For the extracellular pigments extracted from the liquid media, the solvent system used was water with 0.1% formic acid and acetonitrile with 0.1% formic acid. The gradient started from 5% acetonitrile and increased to 100% in 20 minutes and was hold at 100% for 2 minutes. The MS conditions were the same as mentioned earlier.

Analysis of LC-DAD-MS Data

The coloured components in the pigment extract were detected in the UV-vis chromatogram of 390–700 nm.
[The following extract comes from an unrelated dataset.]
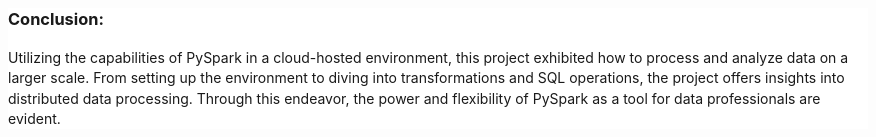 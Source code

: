 ### Conclusion:
Utilizing the capabilities of PySpark in a cloud-hosted environment, this project exhibited how to process and analyze data on a larger scale. From setting up the environment to diving into transformations and SQL operations, the project offers insights into distributed data processing. Through this endeavor, the power and flexibility of PySpark as a tool for data professionals are evident.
The identification of N-glutarylmonascorubramine and N-glutarylrubropunctamine was based on both UV-vis and mass spectra from total ion chromatogram (m/z 100–900) from positive ion electro spray. The UV-vis spectrum was obtained after background subtraction. The DAD-MS data for N-glutarylmonascorubramine and N-glutarylrubropunctamine is shown below:

N-glutarylmonascorubramine was detected as m/z 512.23 [M + H]+and confirmed by the adducts m/z 534.22 [M + Na]+ and m/z 575.26 [M + Na + CH3CN]+. The UV-vis spectrum was λmax: 212, with a shoulder at 272, 420 and 504.

N-glutarylrubropunctamine was detected as m/z 484.20 [M + H]+and confirmed by the adducts m/z 506.21 [M + Na]+ and m/z 547.22 [M + Na + CH3CN]+. The UV-vis spectrum was λmax: 200, 250, 274, 430 and 522.